# [GIVEN ENTRIES]

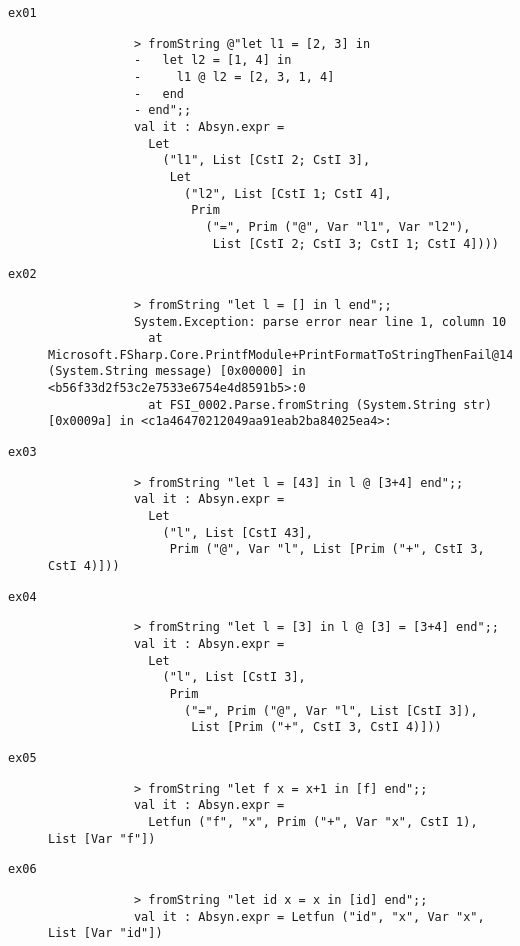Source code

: \begin{description}
    \item[\texttt{ex01}]
        \begin{verbatim}
            > fromString @"let l1 = [2, 3] in
            -   let l2 = [1, 4] in
            -     l1 @ l2 = [2, 3, 1, 4]
            -   end
            - end";;
            val it : Absyn.expr =
              Let
                ("l1", List [CstI 2; CstI 3],
                 Let
                   ("l2", List [CstI 1; CstI 4],
                    Prim
                      ("=", Prim ("@", Var "l1", Var "l2"),
                       List [CstI 2; CstI 3; CstI 1; CstI 4])))
        \end{verbatim}
    \item[\texttt{ex02}]
        \begin{verbatim}
            > fromString "let l = [] in l end";;
            System.Exception: parse error near line 1, column 10
              at Microsoft.FSharp.Core.PrintfModule+PrintFormatToStringThenFail@1433[TResult].Invoke (System.String message) [0x00000] in <b56f33d2f53c2e7533e6754e4d8591b5>:0
              at FSI_0002.Parse.fromString (System.String str) [0x0009a] in <c1a46470212049aa91eab2ba84025ea4>:
        \end{verbatim}
    \item[\texttt{ex03}]
        \begin{verbatim}
            > fromString "let l = [43] in l @ [3+4] end";;
            val it : Absyn.expr =
              Let
                ("l", List [CstI 43],
                 Prim ("@", Var "l", List [Prim ("+", CstI 3, CstI 4)]))
        \end{verbatim}
    \item[\texttt{ex04}]
        \begin{verbatim}
            > fromString "let l = [3] in l @ [3] = [3+4] end";;
            val it : Absyn.expr =
              Let
                ("l", List [CstI 3],
                 Prim
                   ("=", Prim ("@", Var "l", List [CstI 3]),
                    List [Prim ("+", CstI 3, CstI 4)]))
        \end{verbatim}
    \item[\texttt{ex05}]
        \begin{verbatim}
            > fromString "let f x = x+1 in [f] end";;
            val it : Absyn.expr =
              Letfun ("f", "x", Prim ("+", Var "x", CstI 1), List [Var "f"])
        \end{verbatim}
    \item[\texttt{ex06}]
        \begin{verbatim}
            > fromString "let id x = x in [id] end";;
            val it : Absyn.expr = Letfun ("id", "x", Var "x", List [Var "id"])
        \end{verbatim}
\end{description}

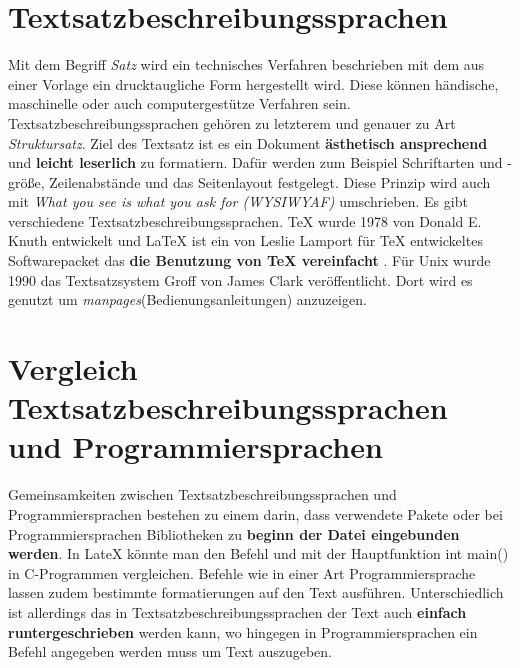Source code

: \section{Textsatzbeschreibungssprachen}
Mit dem Begriff \textit{Satz} wird ein technisches Verfahren beschrieben mit dem aus einer Vorlage ein drucktaugliche Form hergestellt wird. Diese können händische, maschinelle oder auch computergestütze Verfahren sein. Textsatzbeschreibungssprachen gehören zu letzterem und genauer zu Art \textit{Struktursatz}. Ziel des Textsatz ist es ein Dokument \textbf{ästhetisch ansprechend} und \textbf{leicht leserlich} zu formatiern. Dafür werden zum Beispiel Schriftarten und -größe, Zeilenabstände und das Seitenlayout festgelegt\nocite{satzwiki:2023}. Diese Prinzip wird auch mit \textit{What you see is what you ask for (WYSIWYAF)} umschrieben.
Es gibt verschiedene Textsatzbeschreibungssprachen. TeX wurde 1978 von Donald E. Knuth entwickelt und LaTeX ist ein von Leslie Lamport für TeX entwickeltes Softwarepacket das \textbf{die Benutzung von TeX vereinfacht}\nocite{tex:2023} \nocite{latex:2023}. Für Unix wurde 1990 das Textsatzsystem Groff von James Clark veröffentlicht. Dort wird es genutzt um \textit{manpages}(Bedienungsanleitungen) anzuzeigen\nocite{groff:2022}.

\section{Vergleich Textsatzbeschreibungssprachen und Programmiersprachen}
Gemeinsamkeiten zwischen Textsatzbeschreibungssprachen und Programmiersprachen bestehen zu einem darin, dass verwendete Pakete oder bei Programmiersprachen Bibliotheken zu \textbf{beginn der Datei eingebunden werden}. In LateX könnte man den Befehl   und  mit der Hauptfunktion int main(){ } in C-Programmen vergleichen. Befehle wie in einer Art Programmiersprache lassen zudem bestimmte formatierungen auf den Text ausführen.
Unterschiedlich ist allerdings das in Textsatzbeschreibungssprachen der Text auch \textbf{einfach runtergeschrieben} werden kann, wo hingegen in Programmiersprachen ein Befehl angegeben werden muss um Text auszugeben.

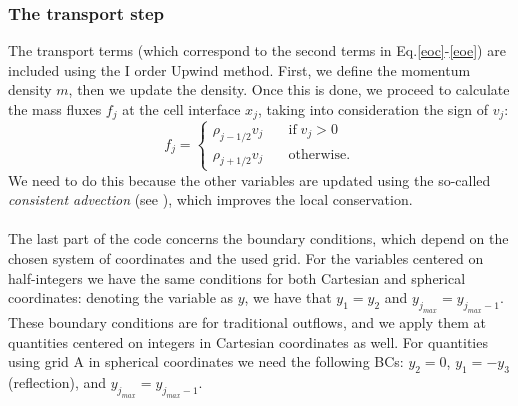 \documentclass{article}
\begin{document}
\subsubsection{The transport step}
The transport terms (which correspond to the second terms in Eq.\eqref{eoc}-\eqref{eoe}) are included using the I order Upwind method. First, we define the momentum density $m$, then we update the density. Once this is done, we proceed to calculate the mass fluxes $f_j$ at the cell interface $x_j$, taking into consideration the sign of $v_j$:
\begin{equation}
	f_j=
	\begin{cases}
		\rho_{j-1/2}v_j \quad &\text{if} \; v_j>0\\
		\rho_{j+1/2}v_j \quad &\text{otherwise}.
	\end{cases}
\end{equation}
We need to do this because the other variables are updated using the so-called \textit{consistent advection} (see \cite[Sec. 4.4]{stone}), which improves the local conservation. \\
\paragraph{}
	The last part of the code concerns the boundary conditions, which depend on the chosen system of coordinates and the used grid. For the variables centered on half-integers we have the same conditions for both Cartesian and spherical coordinates: denoting the variable as $y$, we have that $y_1=y_2$ and $y_{j_{max}}=y_{j_{max}-1}$. These boundary conditions are for traditional outflows, and we apply them at quantities centered on integers in Cartesian coordinates as well. For quantities using grid A in spherical coordinates we need the following BCs: $y_2=0$, $y_1=-y_3$ (reflection), and $y_{j_{max}}=y_{j_{max}-1}$.
\end{document}
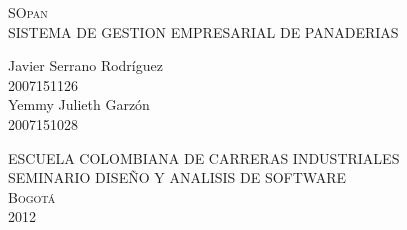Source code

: \begin{titlepage}
\setlength{\parindent}{0pt} \setlength{\parskip}{0pt}

\begin{center}

\textsc{\large SOpan}\\[0.2cm]
{\large SISTEMA DE GESTION EMPRESARIAL DE PANADERIAS}\\[1cm]
\end{center}

\begin{center}

\end{center}

\begin{center}

\vfill
{\Large Javier Serrano Rodr\'iguez\\2007151126\\Yemmy Julieth Garz\'on\\2007151028}\\[0.4cm]
\end{center}
\vfill
\begin{center}
\large \textsc{ESCUELA COLOMBIANA DE CARRERAS INDUSTRIALES\\SEMINARIO DISE\~NO Y ANALISIS DE SOFTWARE\\Bogot\'a\\2012}
\end{center}
\end{titlepage}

# [THE TASK]
Search the preceding listing for "this", then copy every line that holds it.

# [SOLVED PROBLEM]
The transport terms (which correspond to the second terms in Eq.\eqref{eoc}-\eqref{eoe}) are included using the I order Upwind method. First, we define the momentum density $m$, then we update the density. Once this is done, we proceed to calculate the mass fluxes $f_j$ at the cell interface $x_j$, taking into consideration the sign of $v_j$:
We need to do this because the other variables are updated using the so-called \textit{consistent advection} (see \cite[Sec. 4.4]{stone}), which improves the local conservation. \\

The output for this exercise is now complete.